My most abiding memory of those days is the sheer paralysis that gripped the top levels of government. Confusing signals emanated from different power centres: The PMO, the home ministry and the security establishment.
The delay in the arrival of the NSG commandos in Mumbai for want of transport, the sheer confusion in the Maharashtra government and the Mumbai police is too well documented to recount here, but let me draw attention to the sheer violation of basic rules of crisis communication by every arm of the government bar none.
Let’s start right at the beginning. Then home minister Shivraj Patil arrived in Mumbai along with the first batch of NSG commandos and grandly announced to the waiting contingent of journalists: ‘These 250 commandos will take care of the problem.’ There was no need to disclose the numbers, but the home minister himself violated the basic principle.
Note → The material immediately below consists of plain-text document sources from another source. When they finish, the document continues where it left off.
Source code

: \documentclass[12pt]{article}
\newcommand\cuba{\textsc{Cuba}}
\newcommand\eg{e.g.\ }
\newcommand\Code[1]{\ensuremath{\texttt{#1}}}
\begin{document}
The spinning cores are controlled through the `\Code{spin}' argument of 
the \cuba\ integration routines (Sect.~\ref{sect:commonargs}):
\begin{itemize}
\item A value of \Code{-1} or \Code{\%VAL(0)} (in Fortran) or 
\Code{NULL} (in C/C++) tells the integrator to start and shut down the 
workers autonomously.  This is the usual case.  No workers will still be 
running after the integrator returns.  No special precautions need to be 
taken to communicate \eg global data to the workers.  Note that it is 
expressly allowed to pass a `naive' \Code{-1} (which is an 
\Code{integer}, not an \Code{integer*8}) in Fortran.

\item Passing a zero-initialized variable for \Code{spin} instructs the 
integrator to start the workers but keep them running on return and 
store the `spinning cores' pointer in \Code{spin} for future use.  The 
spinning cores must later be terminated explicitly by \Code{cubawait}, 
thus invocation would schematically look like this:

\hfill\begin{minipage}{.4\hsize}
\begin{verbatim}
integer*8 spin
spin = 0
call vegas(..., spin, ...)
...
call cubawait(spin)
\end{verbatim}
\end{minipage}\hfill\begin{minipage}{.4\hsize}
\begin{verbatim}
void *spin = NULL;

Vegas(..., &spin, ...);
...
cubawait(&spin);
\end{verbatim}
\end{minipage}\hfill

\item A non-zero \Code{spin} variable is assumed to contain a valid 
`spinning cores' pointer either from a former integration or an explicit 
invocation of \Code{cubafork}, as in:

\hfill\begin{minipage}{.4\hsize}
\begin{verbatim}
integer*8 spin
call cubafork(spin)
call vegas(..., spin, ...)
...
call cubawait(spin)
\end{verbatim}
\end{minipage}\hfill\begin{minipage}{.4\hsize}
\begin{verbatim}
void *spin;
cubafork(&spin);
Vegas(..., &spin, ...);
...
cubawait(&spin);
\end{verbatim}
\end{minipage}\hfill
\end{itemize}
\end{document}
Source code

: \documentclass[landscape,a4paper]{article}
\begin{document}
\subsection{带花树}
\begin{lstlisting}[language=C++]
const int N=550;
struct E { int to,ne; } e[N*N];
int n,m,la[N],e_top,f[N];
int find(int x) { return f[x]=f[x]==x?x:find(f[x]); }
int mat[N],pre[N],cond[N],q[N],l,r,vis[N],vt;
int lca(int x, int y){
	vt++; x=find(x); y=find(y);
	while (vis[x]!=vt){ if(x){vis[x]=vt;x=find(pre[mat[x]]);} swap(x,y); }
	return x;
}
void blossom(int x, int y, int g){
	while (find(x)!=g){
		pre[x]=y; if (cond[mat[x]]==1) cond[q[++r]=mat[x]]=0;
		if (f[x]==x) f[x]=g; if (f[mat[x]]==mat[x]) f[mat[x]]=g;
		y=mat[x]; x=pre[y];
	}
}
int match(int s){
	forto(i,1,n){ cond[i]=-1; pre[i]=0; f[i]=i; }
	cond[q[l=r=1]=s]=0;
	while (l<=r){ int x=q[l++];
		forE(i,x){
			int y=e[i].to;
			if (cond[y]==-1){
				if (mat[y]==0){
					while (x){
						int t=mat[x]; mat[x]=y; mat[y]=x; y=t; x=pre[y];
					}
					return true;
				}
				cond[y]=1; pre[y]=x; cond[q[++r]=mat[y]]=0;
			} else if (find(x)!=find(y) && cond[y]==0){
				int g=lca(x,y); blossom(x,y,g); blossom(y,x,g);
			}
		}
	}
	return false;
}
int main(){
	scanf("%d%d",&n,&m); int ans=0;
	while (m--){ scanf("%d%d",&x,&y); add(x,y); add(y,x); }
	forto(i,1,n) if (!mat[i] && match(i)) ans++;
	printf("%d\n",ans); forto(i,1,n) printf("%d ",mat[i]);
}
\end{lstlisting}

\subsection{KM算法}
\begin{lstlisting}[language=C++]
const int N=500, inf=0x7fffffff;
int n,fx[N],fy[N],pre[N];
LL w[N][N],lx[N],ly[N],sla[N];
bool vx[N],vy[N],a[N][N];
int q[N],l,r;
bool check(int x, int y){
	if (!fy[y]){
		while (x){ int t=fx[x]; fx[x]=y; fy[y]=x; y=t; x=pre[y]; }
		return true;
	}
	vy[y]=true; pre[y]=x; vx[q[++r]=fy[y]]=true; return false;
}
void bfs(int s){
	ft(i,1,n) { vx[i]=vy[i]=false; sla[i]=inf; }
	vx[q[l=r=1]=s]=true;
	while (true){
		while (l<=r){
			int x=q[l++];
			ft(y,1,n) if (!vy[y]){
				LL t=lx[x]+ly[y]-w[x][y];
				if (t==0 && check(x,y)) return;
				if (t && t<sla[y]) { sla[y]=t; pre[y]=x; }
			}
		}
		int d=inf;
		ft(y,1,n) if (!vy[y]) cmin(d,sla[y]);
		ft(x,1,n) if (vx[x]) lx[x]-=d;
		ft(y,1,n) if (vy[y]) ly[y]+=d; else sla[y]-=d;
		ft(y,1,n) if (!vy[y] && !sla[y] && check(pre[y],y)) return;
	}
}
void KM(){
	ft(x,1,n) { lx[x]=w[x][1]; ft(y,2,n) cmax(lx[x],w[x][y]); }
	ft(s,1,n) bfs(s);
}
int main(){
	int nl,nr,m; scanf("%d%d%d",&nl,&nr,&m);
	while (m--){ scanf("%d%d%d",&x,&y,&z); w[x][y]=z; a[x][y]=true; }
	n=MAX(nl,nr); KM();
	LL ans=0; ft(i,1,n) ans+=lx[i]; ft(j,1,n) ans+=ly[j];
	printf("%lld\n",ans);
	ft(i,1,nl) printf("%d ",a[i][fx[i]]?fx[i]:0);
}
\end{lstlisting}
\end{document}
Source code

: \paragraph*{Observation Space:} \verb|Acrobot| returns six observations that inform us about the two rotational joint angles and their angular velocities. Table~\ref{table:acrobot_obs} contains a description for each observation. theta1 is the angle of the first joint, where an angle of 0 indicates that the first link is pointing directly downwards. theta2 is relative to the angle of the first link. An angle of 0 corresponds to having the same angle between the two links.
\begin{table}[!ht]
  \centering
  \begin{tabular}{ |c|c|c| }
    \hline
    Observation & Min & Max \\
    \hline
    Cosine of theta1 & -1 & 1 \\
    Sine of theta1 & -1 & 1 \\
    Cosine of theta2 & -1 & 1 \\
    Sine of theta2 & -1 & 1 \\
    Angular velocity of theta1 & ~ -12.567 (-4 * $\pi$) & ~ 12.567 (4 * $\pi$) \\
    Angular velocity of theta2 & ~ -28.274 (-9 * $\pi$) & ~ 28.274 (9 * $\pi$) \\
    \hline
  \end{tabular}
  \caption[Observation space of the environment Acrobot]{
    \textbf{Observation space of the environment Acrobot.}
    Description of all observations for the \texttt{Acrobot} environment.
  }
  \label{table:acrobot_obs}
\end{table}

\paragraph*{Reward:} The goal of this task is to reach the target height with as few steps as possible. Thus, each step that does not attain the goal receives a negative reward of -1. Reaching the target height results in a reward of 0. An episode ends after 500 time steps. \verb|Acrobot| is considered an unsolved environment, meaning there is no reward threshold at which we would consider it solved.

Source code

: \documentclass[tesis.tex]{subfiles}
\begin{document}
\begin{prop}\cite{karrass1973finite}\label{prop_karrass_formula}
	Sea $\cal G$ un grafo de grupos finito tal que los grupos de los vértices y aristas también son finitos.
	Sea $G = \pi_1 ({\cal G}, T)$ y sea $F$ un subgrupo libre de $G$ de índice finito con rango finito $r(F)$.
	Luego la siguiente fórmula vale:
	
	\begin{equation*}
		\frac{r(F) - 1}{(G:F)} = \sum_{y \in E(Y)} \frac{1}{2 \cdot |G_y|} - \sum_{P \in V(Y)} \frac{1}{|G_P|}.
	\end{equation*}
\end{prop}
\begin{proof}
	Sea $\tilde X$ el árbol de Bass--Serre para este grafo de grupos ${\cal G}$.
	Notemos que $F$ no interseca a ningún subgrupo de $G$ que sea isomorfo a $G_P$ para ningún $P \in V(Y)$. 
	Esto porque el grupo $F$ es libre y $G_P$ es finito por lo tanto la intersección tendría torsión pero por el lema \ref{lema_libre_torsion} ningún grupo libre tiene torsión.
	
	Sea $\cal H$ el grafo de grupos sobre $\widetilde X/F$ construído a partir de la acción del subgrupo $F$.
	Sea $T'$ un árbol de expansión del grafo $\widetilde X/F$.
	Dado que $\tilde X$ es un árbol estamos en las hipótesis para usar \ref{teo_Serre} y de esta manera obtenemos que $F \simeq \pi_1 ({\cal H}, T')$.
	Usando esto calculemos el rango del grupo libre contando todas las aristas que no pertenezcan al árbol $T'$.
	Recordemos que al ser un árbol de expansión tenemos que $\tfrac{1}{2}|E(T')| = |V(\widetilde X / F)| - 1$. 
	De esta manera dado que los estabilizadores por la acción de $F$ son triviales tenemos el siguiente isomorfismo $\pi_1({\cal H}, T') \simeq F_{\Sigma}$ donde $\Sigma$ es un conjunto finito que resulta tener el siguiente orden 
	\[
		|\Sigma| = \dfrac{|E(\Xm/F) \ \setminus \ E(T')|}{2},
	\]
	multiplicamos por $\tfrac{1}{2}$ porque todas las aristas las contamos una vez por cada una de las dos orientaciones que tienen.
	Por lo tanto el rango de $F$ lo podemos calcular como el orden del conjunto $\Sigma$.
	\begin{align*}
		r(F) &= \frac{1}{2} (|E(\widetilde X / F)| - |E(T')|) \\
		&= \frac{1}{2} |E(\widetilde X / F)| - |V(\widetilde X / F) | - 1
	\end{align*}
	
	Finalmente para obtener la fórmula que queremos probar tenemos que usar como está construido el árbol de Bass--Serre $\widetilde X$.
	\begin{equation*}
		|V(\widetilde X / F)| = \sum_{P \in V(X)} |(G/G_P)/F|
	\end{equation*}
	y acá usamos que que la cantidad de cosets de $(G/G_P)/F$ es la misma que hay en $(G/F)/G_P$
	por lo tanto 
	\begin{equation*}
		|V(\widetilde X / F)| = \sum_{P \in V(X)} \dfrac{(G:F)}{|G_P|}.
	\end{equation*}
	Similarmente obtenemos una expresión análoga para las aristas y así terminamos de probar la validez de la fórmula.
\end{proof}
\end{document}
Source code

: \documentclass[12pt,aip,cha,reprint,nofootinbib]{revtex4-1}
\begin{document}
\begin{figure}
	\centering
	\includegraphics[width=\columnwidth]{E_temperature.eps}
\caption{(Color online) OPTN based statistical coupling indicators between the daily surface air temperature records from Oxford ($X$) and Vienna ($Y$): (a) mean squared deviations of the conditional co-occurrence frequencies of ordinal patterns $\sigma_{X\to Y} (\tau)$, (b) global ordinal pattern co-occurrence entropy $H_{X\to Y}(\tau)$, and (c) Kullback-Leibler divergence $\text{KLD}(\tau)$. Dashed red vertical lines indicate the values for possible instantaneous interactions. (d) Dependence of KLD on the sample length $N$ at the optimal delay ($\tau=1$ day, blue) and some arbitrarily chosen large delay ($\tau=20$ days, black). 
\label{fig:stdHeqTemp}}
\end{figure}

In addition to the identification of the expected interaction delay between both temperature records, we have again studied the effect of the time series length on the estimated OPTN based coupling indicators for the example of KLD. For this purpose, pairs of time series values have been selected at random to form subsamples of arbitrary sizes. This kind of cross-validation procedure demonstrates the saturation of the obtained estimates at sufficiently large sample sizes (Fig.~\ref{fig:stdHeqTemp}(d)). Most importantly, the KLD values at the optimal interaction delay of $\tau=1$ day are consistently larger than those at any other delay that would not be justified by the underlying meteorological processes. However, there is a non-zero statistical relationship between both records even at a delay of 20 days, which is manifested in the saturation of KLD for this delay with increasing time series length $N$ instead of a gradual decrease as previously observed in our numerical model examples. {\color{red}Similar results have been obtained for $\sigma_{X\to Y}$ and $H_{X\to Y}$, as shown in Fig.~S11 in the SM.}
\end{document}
A couple of hours later, J K Dutt, then the NSG chief, grandly declared at the airport upon his arrival in Mumbai: ‘Additional 250 NSG personnel have now joined the operation.’ Another unwarranted piece of information given out voluntarily.
At the other end of town, Vice Admiral J S Bedi, then chief, Western Naval Command, paraded the elite Marine Commandos (Marcos) in front of the television cameras, lauding them for their quick action as first responders. Another rule broken: No one shows off their best asset. We still haven’t seen how and what the SEALs who killed Osama bin Laden look like although a couple of those who were part of the team have now revealed their identity after leaving the force.
Almost simultaneously, then Mumbai police commissioner A N Roy was voluntarily revealing to the media that one of the attackers — Ajmal Kasab — was caught alive even as the operation to clear the Taj, Oberoi and Nariman House was on. Another fundamental rule broken: Never give vital information when the operation is still in progress!
This was not all. Lieutenant General Nobel Thamburaj, then the Southern Army Commander based in Pune, flew to Mumbai and grandly announced with one of the burning hotels as the backdrop: ‘This operation will be over in another couple of hours.’ He was off the mark by 48 hours.
Then there was R R Patil, Maharashtra’s then home minister, known to make profound statements. ‘Bade bade saharoein mein aisi chhoti chhoti ghatnaye hoti raheti hein (Such small incidents often occur in big cities),’ he told the media.
The icing on the cake was yet to come.
As the NSG commandos started gaining control, the scene of action shifted to Nariman House, a building located in a narrow alley. The only possible access was from the rooftop. So Indian Air Force helicopters were called in.
Even as television channels started beaming visuals of the choppers hovering dangerously close to the building (absolutely unacceptable for us in the media to have done so), I got a call from a senior officer at Air HQ in Delhi: “Why don’t you take my phone in? I can tell your viewers what a difficult job our brave pilots are doing.”
In retrospect, I should have refused, but that I didn’t shows how we all get caught in the immediacy of news and rarely think of the consequences.
If we in the media made major mistakes, the government, supposedly manned by wise and experienced officers, was also all at sea, unable to act cohesively and with restraint. Each agency was out to score brownie points, ignoring the basic principle of the need to have a single point communication centre.
Lack of ability to take control of the situation resulted in multiple voices speaking for the government, showing India in poor light across the world.
Have matters improved?
I don’t have a definite answer six years after the event. Let’s pray that they have.